24. "Learning to Fly" – Tom Petty and the Heartbreakers (Elizabethtown)
A few short scenes after "…Passing By" Tom Petty and the Heartbreakers "Learning to Fly" is cued up. As Claire and Drew depart for what they think may be the last time, they share parting looks that verge on devastating. Drew is beaten from the events of his life and even though she is a beacon of light, you can see in Claire's eyes that underneath that dreamy and bubbly appearance they're both lost, seeking something that seems unattainable. As Drew drives his car with "Learning to Fly" in the background, we're witness to the lush landscapes of the south. It's more than cinema eye-candy, but allowing Drew and the viewer to get lost in the moment. We encounter splendor each and every day but how often do we recognize it? In the depths of dejection we view the world differently and it's the minute things that leap out at us that we ignored dozens of times before. Petty tapped into an elixir of compassion allowing him to create in my estimation, his most paramount anthem.
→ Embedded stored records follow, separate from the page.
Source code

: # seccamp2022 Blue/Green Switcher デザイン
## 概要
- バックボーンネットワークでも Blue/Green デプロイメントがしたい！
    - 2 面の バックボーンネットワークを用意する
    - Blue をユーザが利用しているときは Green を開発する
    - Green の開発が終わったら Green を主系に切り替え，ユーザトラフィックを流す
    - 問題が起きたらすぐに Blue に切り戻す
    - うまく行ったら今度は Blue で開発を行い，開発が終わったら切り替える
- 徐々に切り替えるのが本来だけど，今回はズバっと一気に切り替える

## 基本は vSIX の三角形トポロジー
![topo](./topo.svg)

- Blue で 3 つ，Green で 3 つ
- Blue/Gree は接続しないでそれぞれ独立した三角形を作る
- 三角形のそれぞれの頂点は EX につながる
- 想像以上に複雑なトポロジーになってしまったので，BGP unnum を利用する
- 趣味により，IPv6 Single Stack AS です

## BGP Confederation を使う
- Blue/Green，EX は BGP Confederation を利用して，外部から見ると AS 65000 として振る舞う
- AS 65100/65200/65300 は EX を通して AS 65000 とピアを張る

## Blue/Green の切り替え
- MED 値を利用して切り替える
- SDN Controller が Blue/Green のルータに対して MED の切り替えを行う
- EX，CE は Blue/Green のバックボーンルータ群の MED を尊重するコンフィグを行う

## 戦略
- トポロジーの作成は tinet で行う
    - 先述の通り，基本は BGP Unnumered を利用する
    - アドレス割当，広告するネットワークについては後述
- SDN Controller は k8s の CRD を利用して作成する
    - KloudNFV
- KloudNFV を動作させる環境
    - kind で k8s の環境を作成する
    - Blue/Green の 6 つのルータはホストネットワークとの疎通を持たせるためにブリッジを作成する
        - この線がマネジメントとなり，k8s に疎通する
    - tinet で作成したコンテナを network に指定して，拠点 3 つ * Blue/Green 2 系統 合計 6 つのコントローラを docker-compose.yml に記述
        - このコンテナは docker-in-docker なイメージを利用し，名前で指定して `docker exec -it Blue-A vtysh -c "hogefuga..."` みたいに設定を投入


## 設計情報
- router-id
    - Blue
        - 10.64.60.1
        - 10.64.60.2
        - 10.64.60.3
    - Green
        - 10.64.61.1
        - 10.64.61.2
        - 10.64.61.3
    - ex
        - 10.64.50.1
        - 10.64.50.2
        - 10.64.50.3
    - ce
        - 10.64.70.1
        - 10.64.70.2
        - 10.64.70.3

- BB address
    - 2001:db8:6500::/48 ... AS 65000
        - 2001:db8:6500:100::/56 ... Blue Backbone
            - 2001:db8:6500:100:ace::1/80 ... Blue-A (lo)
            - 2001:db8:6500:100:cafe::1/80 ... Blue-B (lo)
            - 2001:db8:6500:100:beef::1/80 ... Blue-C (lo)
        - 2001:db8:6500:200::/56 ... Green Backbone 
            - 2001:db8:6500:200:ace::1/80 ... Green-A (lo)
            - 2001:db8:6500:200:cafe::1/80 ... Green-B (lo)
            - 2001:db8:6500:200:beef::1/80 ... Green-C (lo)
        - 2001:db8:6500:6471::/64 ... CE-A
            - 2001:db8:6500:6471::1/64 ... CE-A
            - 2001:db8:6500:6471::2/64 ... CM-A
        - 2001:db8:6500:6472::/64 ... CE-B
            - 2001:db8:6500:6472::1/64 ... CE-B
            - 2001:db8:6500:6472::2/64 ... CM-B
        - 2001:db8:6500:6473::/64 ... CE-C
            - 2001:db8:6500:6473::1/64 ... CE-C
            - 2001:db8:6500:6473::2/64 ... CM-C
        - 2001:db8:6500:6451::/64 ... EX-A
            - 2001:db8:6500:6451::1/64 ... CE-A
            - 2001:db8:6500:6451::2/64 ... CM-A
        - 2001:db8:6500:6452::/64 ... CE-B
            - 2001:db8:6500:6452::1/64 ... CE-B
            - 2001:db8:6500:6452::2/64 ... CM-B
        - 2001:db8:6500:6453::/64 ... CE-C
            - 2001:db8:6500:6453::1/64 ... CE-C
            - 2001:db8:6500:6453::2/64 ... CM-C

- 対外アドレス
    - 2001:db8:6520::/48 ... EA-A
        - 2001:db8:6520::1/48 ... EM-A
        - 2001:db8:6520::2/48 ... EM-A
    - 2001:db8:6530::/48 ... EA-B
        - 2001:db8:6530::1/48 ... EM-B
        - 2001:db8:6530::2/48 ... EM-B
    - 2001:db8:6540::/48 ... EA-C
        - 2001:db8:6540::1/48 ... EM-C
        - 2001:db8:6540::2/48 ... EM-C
It's a song that may sound infinite to your ears when the going is good but will be a foundation of consolation when the going gets rough Listen here

23. "Magic Bus"/ "Getting in Tune"- The Who (Jerry Maguire)
I'm cheating here but these two songs are indivisible in the opening sequences of Jerry Maguire. On the commentary track Crowe talks about how producer James L. Brooks encouraged him to begin the film where every other 1980's movie ended- in triumph. We see Jerry maneuver his way smoothly through large crowds, negotiations and his fly-by-the-seat-of-his-pants career. He's a star, a dynamo and on top of the world much like the Who in 1970 when this cut of "Magic Bus" was recorded and eventually released on Live at Leeds. Someone one day should make a list of the greatest live rock n' roll bands at their peak and if you throw longevity and financial considerations out the window, you would be hard pressed to find any band that was as explosive and invigorating than the Who from 1969-1974. Coming off Live at Leeds, Townshend had a bit of a breakdown trying to create something more audacious than Tommy with Lifehouse which led to a near mental breakdown by Townshend. The songs eventually found their way onto the Who masterwork Who's Next but to Townshend it was something that didn't reach the heights he hoped for. Jerry Maguire had reached the top and yet something inside pulled at him almost as a reminder that he'd taken his eyes off the ball. There were two people within yanking at his soul and out of it comes a mission statement ("The Things We Think and Do Not Say") which sets his life towards an alternate detour. "Getting in Tune" with its pensive piano, John Entwhistle's tingling bass and Daltry's ache exemplifies the scene and Maguire's state of mind. The song flows over into the copy shot scene where Jerry Cantrell of Alice in Chains makes an unforgettable cameo where he hands Maguire a mockup of his mission statement by telling him "That's how you become great man, you hang your balls out there". Crowe, Maguire and Townshend each did just that and it came together vividly here in this opening sequence. Listen here

22. – 21."Heaven" –Rolling Stones / "Good Vibrations"-Beach Boys (Vanilla Sky)
The penultimate act in Crowe's mind twisting Vanilla Sky finds Cruise, in his current masked state, waking up from what appears to be a ghastly dream. "Heaven" is a sublime Rolling Stone track is from 1981's Tattoo You and it seduces your mind into believing something isn't right and before the big disclosure at the end. Shortly thereafter, The Beach Boys "Good Vibrations" takes you deep into the vortex of the movie's heart in a stunning, heart-racing and enlightening finale. The direction and editing of this fastidious scene are cosmic and gleeful and may be the Beach Boys finest moment. Listen here and here

20. – 17. The Elizabethtown Road Trip
Elizabethtown culminates in one of cinema's most luminous and liberating road trips. Claire encourages Drew to make the trip from Kentucky back home to Oregon with his father's ashes beside him in a detailed map full of mix discs, notes for where to stop and alternate routes that drag our reluctant souls into the present. The sequence is shot with restrained elegance and is resplendently accentuated with song-after-song in a deluge of music rarely seen in film. There are over a dozen songs in this sequence and never once do you feel a certain song goes on too long, if anything, I wish certain road scenes were elongated. U2 and Ryan Adams also make appearances in the extensive sequence and it was hard not to include them here, especially the pining optimism of Adam's acoustic guitar on "Words" and "English Girls Approximately", but the four songs below (along with the previously listed "My Father's Gun" by Elton John) are the emotional centerpiece of the film's climax.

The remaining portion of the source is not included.